▶ _Work instructions_
Each line holding the word "begin" must appear in the answer, copied from the entries.
Input for this task START
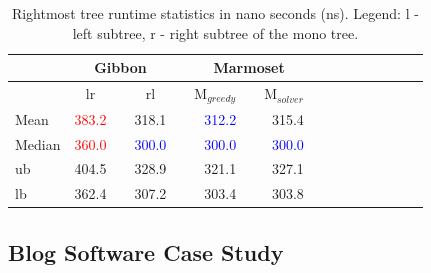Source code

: \documentclass[acmsmall,review,anonymous]{acmart}\settopmatter{printfolios=true,printccs=false,printacmref=false}
\newcommand{\system}{{\sc Marmoset}\xspace}
\newcommand{\systemSolver}{{\sc M$_{\mathit{solver}}$}\xspace}
\newcommand{\systemGreedy}{{\sc M$_{\mathit{greedy}}$}\xspace}
\newcommand{\gibbon}{{\sc Gibbon}\xspace}
\newcommand{\ra}[1]{\renewcommand{\arraystretch}{#1}}
\begin{document}
\begin{table}[]
	\setlength{\tabcolsep}{2pt} \centering
	\ra{1}
	\caption{Rightmost tree runtime statistics in nano seconds (ns).
	Legend: l - left subtree, r - right subtree of the mono tree.}
	\begin{tabular}{@{}p{0.6in}rcrcrcrcrcrcrcr@{}}\toprule 
	 & \multicolumn{3}{|c|}{{\gibbon}} &
	 & \multicolumn{3}{c|}{{\system}}\\ \midrule
		
	 & \multicolumn{1}{c}{{lr}} & 
	 & \multicolumn{1}{c}{{rl}} &
	 & \multicolumn{1}{c}{\small{\systemGreedy}} & 
	 & \multicolumn{1}{c}{\small{\systemSolver}}\\ \midrule
	Mean   
	         &   \textcolor{red}{{383.2}}
			 &&   {318.1} 
			 &&   \textcolor{blue}{{312.2}}
			 &&   {315.4}

			\\
	Median
	        &  \textcolor{red}{{360.0}}
			&&   \textcolor{blue}{{300.0}}
			&&   \textcolor{blue}{{300.0}}
			&&   \textcolor{blue}{{300.0}}
			\\
	ub          
	        &    {404.5}
			&&   {328.9}
			&&   {321.1}
			&&   {327.1}
			\\
	lb           
	        &   {362.4}
			&&  {307.2}
			&&  {303.4}
			&&  {303.8}
			\\ 
	\bottomrule
	\end{tabular}
	\label{table:Right-Most-Tree}
\end{table}


















\subsection{Blog Software Case Study}
\label{subsect:blog}
\end{document}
Input for this task END
▶ _Written answer_
\begin{document}
\begin{table}[]
	\begin{tabular}{@{}p{0.6in}rcrcrcrcrcrcrcr@{}}\toprule 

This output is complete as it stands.